简单的四个字给越昙带来极大的压力,她回忆着那日的场景破绽出现在左霄长老的身上。她也不知道左长老为什么会被邪魔所迷惑。长老最是惜名,如果她经不起邪魔考验的事情传出,那过去多年堆砌的声望会顷刻崩塌。她尚是婴儿时,被人丢在太乙山脚,是左霄长老将她捡回去的。在她被断为根骨差事,左长老也养育着她,宛如母亲。直到八岁的时候,圣人蛊在她身上显兆,她才被师尊收入门下。不管怎么说,长老待她恩重如山,她不能让长老名声出现污点。这件事不能说,大师姐的封神禁律也不能说。

云流声说:“你是圣人蛊的寄主,圣人蛊会排斥一切异物,邪魔无法侵染你的意志,除非你自愿堕入邪魔道中。”

越昙闻言浑身一冷。圣人蛊是天生神物,它一生只寻一主。但凡身怀圣人蛊者,无不是资质超绝之辈,一旦成长起来必定成为大宗师飞升。千年前的解慈悲便是圣人蛊的怀有者。可神物皆是善恶两性,“圣人”非道德上的圣,而是昭示着一种力量。这就意味着拥有圣人蛊的人,也有可能走向邪道。越昙不认为自己是恶,但其余人呢?

“你在隐瞒天涧实情,这让人如何相信,是她们堕邪,而不是你起了恶念?”云流声凝视着越昙,又道,“封印已经起效,就算你是圣人蛊的拥有者,可如今不过金丹,靠你的修为不可能在她人堕入邪魔道后完成封印阵法。”

越昙艰涩地开口:“不,是”真一镇魔诀早在长老她们被邪魔所侵的时候就失败了,是大师姐用封神禁律填充那失效的半边,将自身化作阵心,才勉强催动封印。她画下的最后几笔成功了,也不算完全成功,因为这封印不可能跟过去一般持续一百年。越昙不说透这两点,就无法证明自己的清白。她只能噙着眼泪,不住地摇头道:“不是我做的,不是我做的,我没有。”

“兴许你是在替别人隐瞒,但只要你解释不清,罪责就在你这唯一一个存活的人身上。”云流声注视着越昙,“我合理推测,你是在真一镇魔诀大致完成后,众人筋疲力尽之时暗下杀手。如果不是支援的人恰好赶到,看见你杀戮秋荻的那一幕,兴许唯一归来的你,会被道域视做救世主。”

“前往天涧的,哪个不是心性圆融无缺的?邪魔能在短时间内侵染她们的心神、占据她们的躯壳吗?”铜案后传来质问声,来自鬼谷的执事道人猛然间起身,看着边玉沉道,“左道友会被邪魔侵染吗?边道友座下大弟子、未来的太乙掌教谢寄愁小友,她会被邪魔侵染吗?”

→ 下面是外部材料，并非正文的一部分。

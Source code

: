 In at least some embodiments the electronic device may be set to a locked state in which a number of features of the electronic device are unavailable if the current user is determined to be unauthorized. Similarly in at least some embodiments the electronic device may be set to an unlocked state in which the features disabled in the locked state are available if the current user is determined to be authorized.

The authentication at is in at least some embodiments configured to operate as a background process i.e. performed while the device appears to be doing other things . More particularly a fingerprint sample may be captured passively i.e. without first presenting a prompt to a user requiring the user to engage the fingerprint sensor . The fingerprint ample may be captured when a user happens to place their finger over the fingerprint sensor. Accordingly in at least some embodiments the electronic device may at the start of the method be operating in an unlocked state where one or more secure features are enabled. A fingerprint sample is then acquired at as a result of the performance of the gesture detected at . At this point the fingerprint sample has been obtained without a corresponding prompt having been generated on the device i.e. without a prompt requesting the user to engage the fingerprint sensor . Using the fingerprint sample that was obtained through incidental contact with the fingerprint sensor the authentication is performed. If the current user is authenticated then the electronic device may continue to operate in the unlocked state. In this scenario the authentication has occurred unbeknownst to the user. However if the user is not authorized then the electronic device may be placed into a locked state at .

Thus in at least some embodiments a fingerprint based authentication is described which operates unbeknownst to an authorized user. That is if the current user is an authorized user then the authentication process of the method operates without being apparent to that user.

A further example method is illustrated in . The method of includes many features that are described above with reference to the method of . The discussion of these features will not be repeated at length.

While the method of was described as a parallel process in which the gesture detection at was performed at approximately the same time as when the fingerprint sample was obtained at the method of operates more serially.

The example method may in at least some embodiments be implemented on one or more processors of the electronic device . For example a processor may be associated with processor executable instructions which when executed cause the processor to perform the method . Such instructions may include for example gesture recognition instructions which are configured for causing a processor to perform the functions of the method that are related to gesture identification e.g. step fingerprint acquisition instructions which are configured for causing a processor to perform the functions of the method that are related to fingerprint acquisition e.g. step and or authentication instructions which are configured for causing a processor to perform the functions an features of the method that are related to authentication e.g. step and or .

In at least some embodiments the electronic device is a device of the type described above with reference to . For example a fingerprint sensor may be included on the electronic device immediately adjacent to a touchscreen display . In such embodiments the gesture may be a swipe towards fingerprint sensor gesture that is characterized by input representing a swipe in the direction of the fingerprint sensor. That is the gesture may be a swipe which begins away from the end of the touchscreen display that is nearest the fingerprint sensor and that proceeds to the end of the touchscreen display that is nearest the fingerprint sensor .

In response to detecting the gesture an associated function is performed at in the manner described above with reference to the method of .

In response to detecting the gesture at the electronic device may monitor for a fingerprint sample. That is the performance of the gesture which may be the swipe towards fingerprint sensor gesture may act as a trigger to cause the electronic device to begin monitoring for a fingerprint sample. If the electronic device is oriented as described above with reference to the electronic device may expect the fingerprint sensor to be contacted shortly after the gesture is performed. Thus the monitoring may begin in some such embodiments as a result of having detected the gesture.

边玉沉闻言吐出一口浊气,说:“不会。”她站在高处看着越昙,失望道,“小昙,你真令人失望。”

云流声不管这对师徒情绪如何复杂,她居高临下地看着越昙,澎湃汹涌的气劲如大山压在越昙的身上,她问:“我只有最后一个问题,死在你手中的,有谁?”天涧之中,封印起效也要时间,在这个短暂的过程里,邪魔必定会拼命反扑,这才给越昙得手的机会。

云流声的话语中夹杂着一股越昙抵抗不了的威势,她的视线模糊,双目好似失明,恍惚地吐出六个名字。其中秋荻来自紫微宗,而余下的几人中两位来自儒门正道、两位来自鬼谷,还有一人是跟众宗派交情极好的散修。

鬼谷执事骤然起身,怒声道:“你当真罪大恶极!该死!”她猛地一甩袖,气浪悍然撞上越昙的身躯,将她整个人掀起,重重地砸在殿中的铜柱上,旋即滚落在地。

越昙咳血,她抬头看边玉沉。

昔日温柔待她的师尊,神色是刺骨的寒峭与无情。

师尊真的一点都不信她吗?哪怕就说一句呢?

第3章 为什么死的不是你?

师尊为人持正清寂,仙姿玉映,她待门中弟子很是严厉,可她越昙是个例外,从小得尽师尊的恩宠。师尊门下真传、记名弟子都不少,但真正由师尊亲自教导的人,只有大师姐和自己。其余的同门都是大师姐代师授业。同门们钦佩仰慕大师姐,故而回到宗门有此一劫,越昙也是甘愿受的。只是要她承认那杀戮通道、破坏真一镇魔诀的罪名,是万万不能。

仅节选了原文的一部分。